• Exercise: Pull every line containing "тебе" out of the material below.

=== Begin Enclosure ===

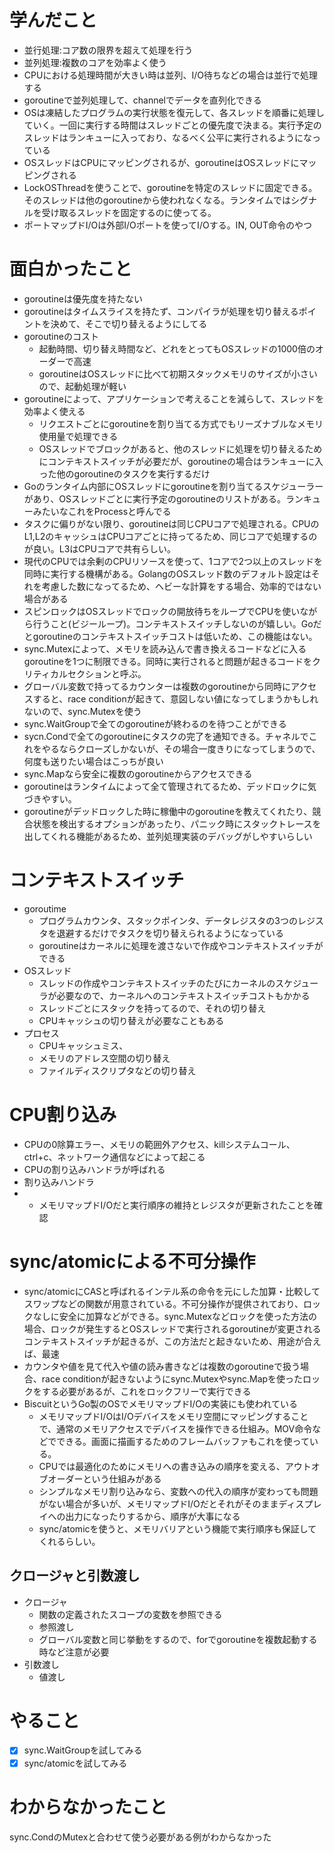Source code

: # 学んだこと
- 並行処理:コア数の限界を超えて処理を行う
- 並列処理:複数のコアを効率よく使う
- CPUにおける処理時間が大きい時は並列、I/O待ちなどの場合は並行で処理する
- goroutineで並列処理して、channelでデータを直列化できる
- OSは凍結したプログラムの実行状態を復元して、各スレッドを順番に処理していく。一回に実行する時間はスレッドごとの優先度で決まる。実行予定のスレッドはランキューに入っており、なるべく公平に実行されるようになっている
- OSスレッドはCPUにマッピングされるが、goroutineはOSスレッドにマッピングされる
- LockOSThreadを使うことで、goroutineを特定のスレッドに固定できる。そのスレッドは他のgoroutineから使われなくなる。ランタイムではシグナルを受け取るスレッドを固定するのに使ってる。
- ポートマップドI/Oは外部I/Oポートを使ってI/Oする。IN, OUT命令のやつ

# 面白かったこと
- goroutineは優先度を持たない
- goroutineはタイムスライスを持たず、コンパイラが処理を切り替えるポイントを決めて、そこで切り替えるようにしてる
- goroutineのコスト
  - 起動時間、切り替え時間など、どれをとってもOSスレッドの1000倍のオーダーで高速
  - goroutineはOSスレッドに比べて初期スタックメモリのサイズが小さいので、起動処理が軽い
- goroutineによって、アプリケーションで考えることを減らして、スレッドを効率よく使える
  - リクエストごとにgoroutineを割り当てる方式でもリーズナブルなメモリ使用量で処理できる
  - OSスレッドでブロックがあると、他のスレッドに処理を切り替えるためにコンテキストスイッチが必要だが、goroutineの場合はランキューに入った他のgoroutineのタスクを実行するだけ
- Goのランタイム内部にOSスレッドにgoroutineを割り当てるスケジューラーがあり、OSスレッドごとに実行予定のgoroutineのリストがある。ランキューみたいなこれをProcessと呼んでる
- タスクに偏りがない限り、goroutineは同じCPUコアで処理される。CPUのL1,L2のキャッシュはCPUコアごとに持ってるため、同じコアで処理するのが良い。L3はCPUコアで共有らしい。
- 現代のCPUでは余剰のCPUリソースを使って、1コアで2つ以上のスレッドを同時に実行する機構がある。GolangのOSスレッド数のデフォルト設定はそれを考慮した数になってるため、ヘビーな計算をする場合、効率的ではない場合がある
- スピンロックはOSスレッドでロックの開放待ちをループでCPUを使いながら行うこと(ビジーループ)。コンテキストスイッチしないのが嬉しい。Goだとgoroutineのコンテキストスイッチコストは低いため、この機能はない。
- sync.Mutexによって、メモリを読み込んで書き換えるコードなどに入るgoroutineを1つに制限できる。同時に実行されると問題が起きるコードをクリティカルセクションと呼ぶ。
- グローバル変数で持ってるカウンターは複数のgoroutineから同時にアクセスすると、race conditionが起きて、意図しない値になってしまうかもしれないので、sync.Mutexを使う
- sync.WaitGroupで全てのgoroutineが終わるのを待つことができる
- sycn.Condで全てのgoroutineにタスクの完了を通知できる。チャネルでこれをやるならクローズしかないが、その場合一度きりになってしまうので、何度も送りたい場合はこっちが良い
- sync.Mapなら安全に複数のgoroutineからアクセスできる
- goroutineはランタイムによって全て管理されてるため、デッドロックに気づきやすい。
- goroutineがデッドロックした時に稼働中のgoroutineを教えてくれたり、競合状態を検出するオプションがあったり、パニック時にスタックトレースを出してくれる機能があるため、並列処理実装のデバッグがしやすいらしい

# コンテキストスイッチ
- goroutime
  - プログラムカウンタ、スタックポインタ、データレジスタの3つのレジスタを退避するだけでタスクを切り替えられるようになっている
  - goroutineはカーネルに処理を渡さないで作成やコンテキストスイッチができる
- OSスレッド
  - スレッドの作成やコンテキストスイッチのたびにカーネルのスケジューラが必要なので、カーネルへのコンテキストスイッチコストもかかる
  - スレッドごとにスタックを持ってるので、それの切り替え
  - CPUキャッシュの切り替えが必要なこともある
- プロセス
  - CPUキャッシュミス、
  - メモリのアドレス空間の切り替え
  - ファイルディスクリプタなどの切り替え

# CPU割り込み
- CPUの0除算エラー、メモリの範囲外アクセス、killシステムコール、ctrl+c、ネットワーク通信などによって起こる
- CPUの割り込みハンドラが呼ばれる
- 割り込みハンドラ
- - メモリマップドI/Oだと実行順序の維持とレジスタが更新されたことを確認

# sync/atomicによる不可分操作
- sync/atomicにCASと呼ばれるインテル系の命令を元にした加算・比較してスワップなどの関数が用意されている。不可分操作が提供されており、ロックなしに安全に加算などができる。sync.Mutexなどロックを使った方法の場合、ロックが発生するとOSスレッドで実行されるgoroutineが変更されるコンテキストスイッチが起きるが、この方法だと起きないため、用途が合えば、最速
- カウンタや値を見て代入や値の読み書きなどは複数のgoroutineで扱う場合、race conditionが起きないようにsync.Mutexやsync.Mapを使ったロックをする必要があるが、これをロックフリーで実行できる
- BiscuitというGo製のOSでメモリマップドI/Oの実装にも使われている
  - メモリマップドI/OはI/Oデバイスをメモリ空間にマッピングすることで、通常のメモリアクセスでデバイスを操作できる仕組み。MOV命令などでできる。画面に描画するためのフレームバッファもこれを使っている。
  - CPUでは最適化のためにメモリへの書き込みの順序を変える、アウトオブオーダーという仕組みがある
  - シンプルなメモリ割り込みなら、変数への代入の順序が変わっても問題がない場合が多いが、メモリマップドI/Oだとそれがそのままディスプレイへの出力になったりするから、順序が大事になる
  - sync/atomicを使うと、メモリバリアという機能で実行順序も保証してくれるらしい。

## クロージャと引数渡し
- クロージャ
  - 関数の定義されたスコープの変数を参照できる
  - 参照渡し
  - グローバル変数と同じ挙動をするので、forでgoroutineを複数起動する時など注意が必要
- 引数渡し
  - 値渡し

# やること
- [x] sync.WaitGroupを試してみる
- [x] sync/atomicを試してみる

# わからなかったこと 
sync.CondのMutexと合わせて使う必要がある例がわからなかった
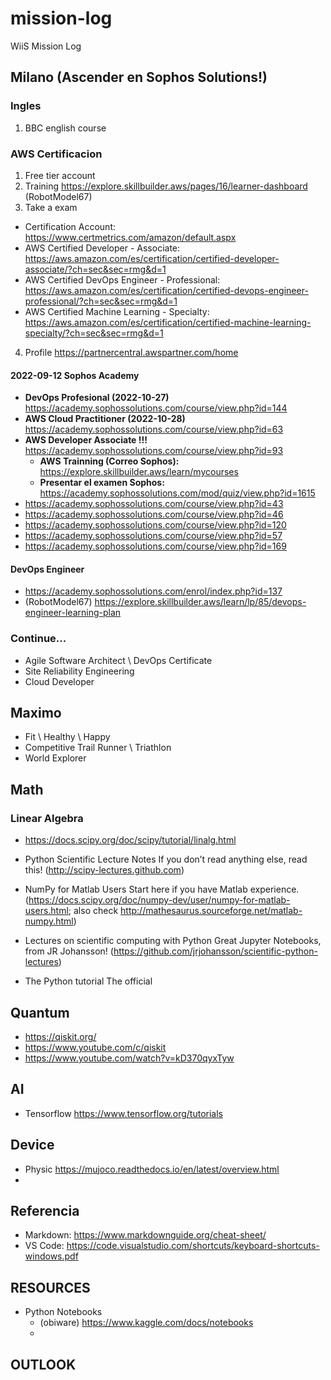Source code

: # mission-log
WiiS Mission Log

## Milano (Ascender en Sophos Solutions!)

### Ingles
1. BBC english course

### AWS Certificacion
1. Free tier account
2. Training https://explore.skillbuilder.aws/pages/16/learner-dashboard (RobotModel67)
3. Take a exam 
  - Certification Account: https://www.certmetrics.com/amazon/default.aspx
  - AWS Certified Developer - Associate: https://aws.amazon.com/es/certification/certified-developer-associate/?ch=sec&sec=rmg&d=1
  - AWS Certified DevOps Engineer - Professional: https://aws.amazon.com/es/certification/certified-devops-engineer-professional/?ch=sec&sec=rmg&d=1
  - AWS Certified Machine Learning - Specialty: https://aws.amazon.com/es/certification/certified-machine-learning-specialty/?ch=sec&sec=rmg&d=1
4. Profile https://partnercentral.awspartner.com/home

#### 2022-09-12 Sophos Academy
  - **DevOps Profesional (2022-10-27)** https://academy.sophossolutions.com/course/view.php?id=144
  - **AWS Cloud Practitioner (2022-10-28)** https://academy.sophossolutions.com/course/view.php?id=63
  - **AWS Developer Associate !!!** https://academy.sophossolutions.com/course/view.php?id=93
    - __AWS Trainning (Correo Sophos):__ https://explore.skillbuilder.aws/learn/mycourses
    - __Presentar el examen Sophos:__ https://academy.sophossolutions.com/mod/quiz/view.php?id=1615
- https://academy.sophossolutions.com/course/view.php?id=43
- https://academy.sophossolutions.com/course/view.php?id=46
- https://academy.sophossolutions.com/course/view.php?id=120
- https://academy.sophossolutions.com/course/view.php?id=57
- https://academy.sophossolutions.com/course/view.php?id=169

#### DevOps Engineer
- https://academy.sophossolutions.com/enrol/index.php?id=137
- (RobotModel67) https://explore.skillbuilder.aws/learn/lp/85/devops-engineer-learning-plan

### Continue...
* Agile Software Architect \ DevOps Certificate
* Site Reliability Engineering
* Cloud Developer

## Maximo
- Fit \ Healthy \ Happy
- Competitive Trail Runner \ Triathlon
- World Explorer

## Math
### Linear Algebra
- https://docs.scipy.org/doc/scipy/tutorial/linalg.html

- Python Scientific Lecture Notes If you don’t read anything else, read this!
(http://scipy-lectures.github.com)
- NumPy for Matlab Users Start here if you have Matlab experience.
(https://docs.scipy.org/doc/numpy-dev/user/numpy-for-matlab-users.html; also
check http://mathesaurus.sourceforge.net/matlab-numpy.html)
- Lectures on scientific computing with Python Great Jupyter Notebooks, from JR
Johansson!
(https://github.com/jrjohansson/scientific-python-lectures)
- The Python tutorial The official

## Quantum
- https://qiskit.org/
- https://www.youtube.com/c/qiskit
- https://www.youtube.com/watch?v=kD370qyxTyw

## AI
- Tensorflow https://www.tensorflow.org/tutorials

## Device
- Physic https://mujoco.readthedocs.io/en/latest/overview.html
- 

## Referencia
- Markdown: https://www.markdownguide.org/cheat-sheet/
- VS Code: https://code.visualstudio.com/shortcuts/keyboard-shortcuts-windows.pdf

## RESOURCES
- Python Notebooks
  - (obiware) https://www.kaggle.com/docs/notebooks
  - 
## OUTLOOK

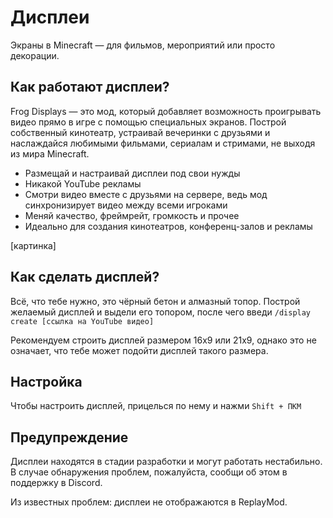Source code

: # Дисплеи
Экраны в Minecraft — для фильмов, мероприятий или просто декорации.

## Как работают дисплеи?
Frog Displays — это мод, который добавляет возможность проигрывать видео прямо в игре с помощью специальных экранов. Построй собственный кинотеатр, устраивай вечеринки с друзьями и наслаждайся любимыми фильмами, сериалам и стримами, не выходя из мира Minecraft.
- Размещай и настраивай дисплеи под свои нужды
- Никакой YouTube рекламы
- Смотри видео вместе с друзьями на сервере, ведь мод синхронизирует видео между всеми игроками
- Меняй качество, фреймрейт, громкость и прочее
- Идеально для создания кинотеатров, конференц-залов и рекламы

[картинка]

## Как сделать дисплей?
Всё, что тебе нужно, это чёрный бетон и алмазный топор. Построй желаемый дисплей и выдели его топором, после чего введи `/display create [ссылка на YouTube видео]`

Рекомендуем строить дисплей размером 16х9 или 21х9, однако это не означает, что тебе может подойти дисплей такого размера.

## Настройка
Чтобы настроить дисплей, прицелься по нему и нажми `Shift + ПКМ`

## Предупреждение
Дисплеи находятся в стадии разработки и могут работать нестабильно. В случае обнаружения проблем, пожалуйста, сообщи об этом в поддержку в Discord.

Из известных проблем: дисплеи не отображаются в ReplayMod.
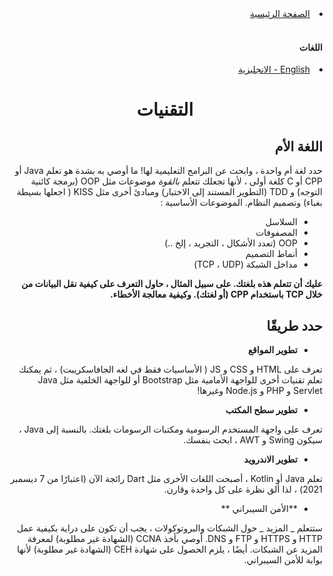 <div dir='rtl'>

<li>
<a href='index.md'>
الصفحة الرئيسية
</a>
</li>

<br>

#### اللغات

<li>
<a href='../en/technologies.md'>
 English - الانجليزية
</a>
</li>

<h1 align='center'>التقنيات</h1>

## اللغة الأم

حدد لغة أم واحدة ، وابحث عن البرامج التعليمية لها!
ما أوصي به بشدة هو تعلم Java أو CPP أو C كلغة أولى ، لأنها تجعلك تتعلم _بالقوة_ موضوعات مثل OOP (برمجة كائنية التوجه) و TDD (التطوير المستند إلى الاختبار) ومبادئ أخرى مثل KISS ( اجعلها بسيطة بغباء) وتصميم النظام.
الموضوعات الأساسية :

- السلاسل
- المصفوفات
- OOP (تعدد الأشكال ، التجريد ، إلخ ..)
- أنماط التصميم
- مداخل الشبكة (TCP ، UDP)

**عليك أن تتعلم هذه بلغتك. على سبيل المثال ، حاول التعرف على كيفية نقل البيانات من خلال TCP باستخدام CPP (أو لغتك). وكيفية معالجة الأخطاء.**

## **حدد طريقًا**

- **تطوير المواقع**

تعرف على HTML و CSS و JS ( الأساسيات فقط في لغه الجافاسكريبت) ، ثم يمكنك تعلم تقنيات أخرى للواجهة الأمامية مثل Bootstrap أو للواجهة الخلفية مثل Java Servlet و PHP و Node.js وغيرها!

- **تطوير سطح المكتب**

تعرف على واجهة المستخدم الرسومية ومكتبات الرسومات بلغتك. بالنسبة إلى Java ، سيكون Swing و AWT ، ابحث بنفسك.

- **تطوير الاندرويد**

تعلم Java أو Kotlin ، أصبحت اللغات الأخرى مثل Dart رائجة الآن (اعتبارًا من 7 ديسمبر 2021) ، لذا ألق نظرة على كل واحدة وقارن.

- **الأمن السيبراني
  **

ستتعلم _ المزيد _ حول الشبكات والبروتوكولات ، يجب أن تكون على دراية بكيفية عمل HTTP و HTTPS و FTP و DNS. أوصي بأخذ CCNA (الشهادة غير مطلوبة) لمعرفة المزيد عن الشبكات. أيضًا ، يلزم الحصول على شهادة CEH (الشهادة غير مطلوبة) لأنها بوابة للأمن السيبراني.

=== End Enclosure ===

• Exercise response:
Всё, что тебе нужно, это чёрный бетон и алмазный топор. Построй желаемый дисплей и выдели его топором, после чего введи `/display create [ссылка на YouTube видео]`
Рекомендуем строить дисплей размером 16х9 или 21х9, однако это не означает, что тебе может подойти дисплей такого размера.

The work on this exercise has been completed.